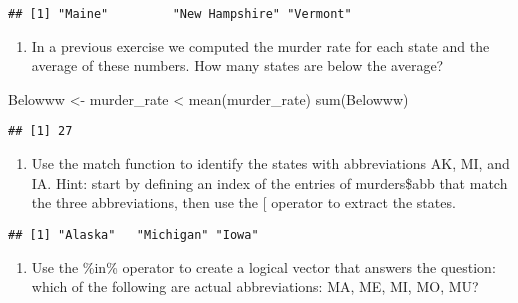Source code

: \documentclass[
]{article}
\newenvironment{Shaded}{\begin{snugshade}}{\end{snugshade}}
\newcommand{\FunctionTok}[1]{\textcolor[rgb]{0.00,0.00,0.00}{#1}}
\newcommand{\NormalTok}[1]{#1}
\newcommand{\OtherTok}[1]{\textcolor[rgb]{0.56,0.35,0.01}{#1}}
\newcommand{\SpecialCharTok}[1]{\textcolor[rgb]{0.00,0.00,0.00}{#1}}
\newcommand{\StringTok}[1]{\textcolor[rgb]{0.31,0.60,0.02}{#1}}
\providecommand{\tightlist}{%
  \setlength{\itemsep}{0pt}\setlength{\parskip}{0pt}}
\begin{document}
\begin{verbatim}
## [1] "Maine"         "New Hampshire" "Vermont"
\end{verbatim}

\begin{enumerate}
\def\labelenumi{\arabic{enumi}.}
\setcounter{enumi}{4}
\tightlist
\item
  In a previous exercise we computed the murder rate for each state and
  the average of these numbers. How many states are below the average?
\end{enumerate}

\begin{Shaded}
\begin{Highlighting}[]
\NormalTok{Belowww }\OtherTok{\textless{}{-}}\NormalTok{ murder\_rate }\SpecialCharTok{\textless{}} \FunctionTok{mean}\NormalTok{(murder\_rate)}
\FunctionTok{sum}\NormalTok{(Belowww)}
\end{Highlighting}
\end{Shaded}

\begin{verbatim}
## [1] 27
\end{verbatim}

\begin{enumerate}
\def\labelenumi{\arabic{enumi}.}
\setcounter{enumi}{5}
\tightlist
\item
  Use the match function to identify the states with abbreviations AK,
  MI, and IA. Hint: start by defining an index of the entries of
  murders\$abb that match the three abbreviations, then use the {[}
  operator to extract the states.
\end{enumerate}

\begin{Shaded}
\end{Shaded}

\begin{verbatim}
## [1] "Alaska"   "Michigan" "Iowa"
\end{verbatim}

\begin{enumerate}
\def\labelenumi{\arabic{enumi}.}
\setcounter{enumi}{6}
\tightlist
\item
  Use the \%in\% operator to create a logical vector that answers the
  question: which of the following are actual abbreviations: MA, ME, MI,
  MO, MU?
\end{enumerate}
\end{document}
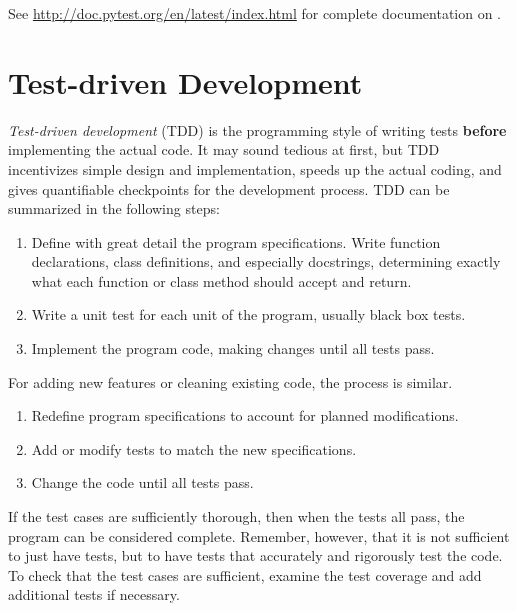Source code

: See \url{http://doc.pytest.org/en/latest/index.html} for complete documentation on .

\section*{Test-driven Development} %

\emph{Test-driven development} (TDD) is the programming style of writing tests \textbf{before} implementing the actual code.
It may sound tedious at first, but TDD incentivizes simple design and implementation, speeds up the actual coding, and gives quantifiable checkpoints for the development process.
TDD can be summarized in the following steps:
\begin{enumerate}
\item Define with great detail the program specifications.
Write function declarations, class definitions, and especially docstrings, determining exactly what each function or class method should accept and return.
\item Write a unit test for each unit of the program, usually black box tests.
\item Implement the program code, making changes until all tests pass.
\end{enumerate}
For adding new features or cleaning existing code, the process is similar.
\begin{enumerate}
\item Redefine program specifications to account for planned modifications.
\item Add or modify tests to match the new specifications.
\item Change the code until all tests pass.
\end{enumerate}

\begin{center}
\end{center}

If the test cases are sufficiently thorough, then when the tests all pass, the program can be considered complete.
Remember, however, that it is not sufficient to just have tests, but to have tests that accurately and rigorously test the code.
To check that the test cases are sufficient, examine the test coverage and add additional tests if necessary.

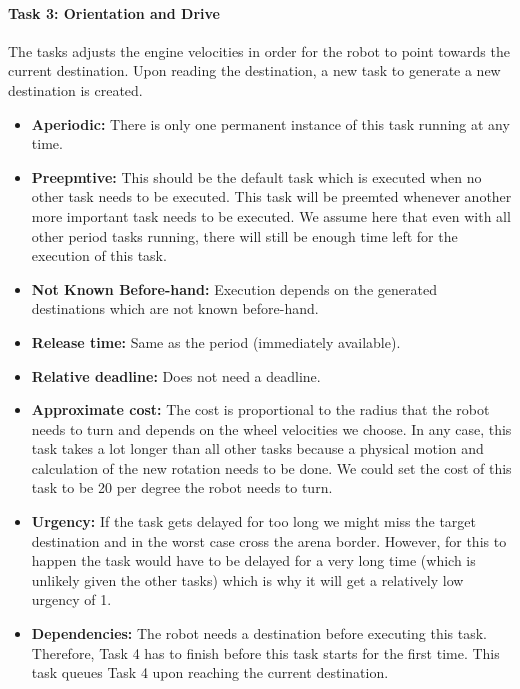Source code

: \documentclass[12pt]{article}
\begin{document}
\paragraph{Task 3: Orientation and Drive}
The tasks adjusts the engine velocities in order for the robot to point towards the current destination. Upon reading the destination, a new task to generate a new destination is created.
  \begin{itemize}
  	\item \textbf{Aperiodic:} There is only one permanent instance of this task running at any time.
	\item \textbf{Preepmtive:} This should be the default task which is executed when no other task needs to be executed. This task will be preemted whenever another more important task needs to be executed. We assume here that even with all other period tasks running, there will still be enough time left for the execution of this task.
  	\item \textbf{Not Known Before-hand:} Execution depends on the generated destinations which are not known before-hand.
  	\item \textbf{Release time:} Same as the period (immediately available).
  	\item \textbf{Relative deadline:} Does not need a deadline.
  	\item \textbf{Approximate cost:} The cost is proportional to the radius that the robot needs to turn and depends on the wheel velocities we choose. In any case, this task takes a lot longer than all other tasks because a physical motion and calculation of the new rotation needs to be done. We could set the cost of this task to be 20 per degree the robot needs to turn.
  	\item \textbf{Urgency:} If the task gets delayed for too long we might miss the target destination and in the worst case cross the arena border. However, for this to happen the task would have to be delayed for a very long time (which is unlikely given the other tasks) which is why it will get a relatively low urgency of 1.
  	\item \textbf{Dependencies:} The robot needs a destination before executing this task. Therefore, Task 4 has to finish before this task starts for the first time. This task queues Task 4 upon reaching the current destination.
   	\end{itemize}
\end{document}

..........

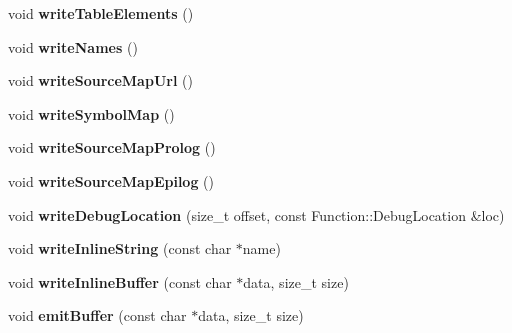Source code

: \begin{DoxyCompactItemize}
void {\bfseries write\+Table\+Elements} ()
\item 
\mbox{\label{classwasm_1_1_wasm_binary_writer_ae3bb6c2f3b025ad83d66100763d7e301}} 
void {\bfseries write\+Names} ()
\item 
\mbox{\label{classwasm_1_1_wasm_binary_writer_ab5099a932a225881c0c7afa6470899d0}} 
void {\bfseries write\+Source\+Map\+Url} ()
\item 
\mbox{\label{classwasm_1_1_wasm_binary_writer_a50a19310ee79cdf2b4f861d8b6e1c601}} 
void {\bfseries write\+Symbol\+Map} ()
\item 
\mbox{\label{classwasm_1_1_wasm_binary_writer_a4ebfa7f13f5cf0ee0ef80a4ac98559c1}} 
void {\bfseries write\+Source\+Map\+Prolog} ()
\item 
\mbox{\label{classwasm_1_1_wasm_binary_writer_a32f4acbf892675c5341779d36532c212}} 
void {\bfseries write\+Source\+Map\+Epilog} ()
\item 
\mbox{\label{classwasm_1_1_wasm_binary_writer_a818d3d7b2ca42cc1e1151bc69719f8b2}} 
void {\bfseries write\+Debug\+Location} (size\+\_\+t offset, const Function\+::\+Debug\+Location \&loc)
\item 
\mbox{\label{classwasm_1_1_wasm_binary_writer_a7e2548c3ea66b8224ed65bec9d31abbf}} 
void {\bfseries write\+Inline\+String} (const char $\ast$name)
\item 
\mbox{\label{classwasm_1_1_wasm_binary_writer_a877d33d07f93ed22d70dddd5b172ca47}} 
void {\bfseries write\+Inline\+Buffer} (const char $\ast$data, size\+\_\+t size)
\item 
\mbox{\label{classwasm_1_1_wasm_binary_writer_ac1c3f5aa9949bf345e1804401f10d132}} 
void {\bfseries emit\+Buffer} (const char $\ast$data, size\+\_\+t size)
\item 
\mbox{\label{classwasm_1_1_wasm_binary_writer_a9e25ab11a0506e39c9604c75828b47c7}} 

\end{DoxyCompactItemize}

..........

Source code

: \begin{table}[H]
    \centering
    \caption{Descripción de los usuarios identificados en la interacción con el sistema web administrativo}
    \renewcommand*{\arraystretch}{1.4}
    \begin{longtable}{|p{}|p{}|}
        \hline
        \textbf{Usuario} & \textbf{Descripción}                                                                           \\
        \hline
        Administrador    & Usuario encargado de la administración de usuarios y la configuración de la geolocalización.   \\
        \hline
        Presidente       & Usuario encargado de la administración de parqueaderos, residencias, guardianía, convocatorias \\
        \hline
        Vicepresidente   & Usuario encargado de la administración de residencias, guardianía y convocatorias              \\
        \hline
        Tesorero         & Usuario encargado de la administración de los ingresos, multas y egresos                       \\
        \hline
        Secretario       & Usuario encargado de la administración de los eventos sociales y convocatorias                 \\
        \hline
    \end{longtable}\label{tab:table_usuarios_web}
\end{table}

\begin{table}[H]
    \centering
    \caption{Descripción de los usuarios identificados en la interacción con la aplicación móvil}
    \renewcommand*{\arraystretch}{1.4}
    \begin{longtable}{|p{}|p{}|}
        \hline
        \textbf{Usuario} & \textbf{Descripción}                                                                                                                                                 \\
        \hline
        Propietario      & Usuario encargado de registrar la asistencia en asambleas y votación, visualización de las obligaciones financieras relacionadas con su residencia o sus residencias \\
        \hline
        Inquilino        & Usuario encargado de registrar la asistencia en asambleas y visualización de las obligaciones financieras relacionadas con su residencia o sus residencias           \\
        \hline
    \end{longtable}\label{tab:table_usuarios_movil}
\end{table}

..........

Problem description: Show the lines above that have the word "needs".

Response below:
	\item \textbf{Preepmtive:} This should be the default task which is executed when no other task needs to be executed. This task will be preemted whenever another more important task needs to be executed. We assume here that even with all other period tasks running, there will still be enough time left for the execution of this task.
  	\item \textbf{Approximate cost:} The cost is proportional to the radius that the robot needs to turn and depends on the wheel velocities we choose. In any case, this task takes a lot longer than all other tasks because a physical motion and calculation of the new rotation needs to be done. We could set the cost of this task to be 20 per degree the robot needs to turn.
  	\item \textbf{Dependencies:} The robot needs a destination before executing this task. Therefore, Task 4 has to finish before this task starts for the first time. This task queues Task 4 upon reaching the current destination.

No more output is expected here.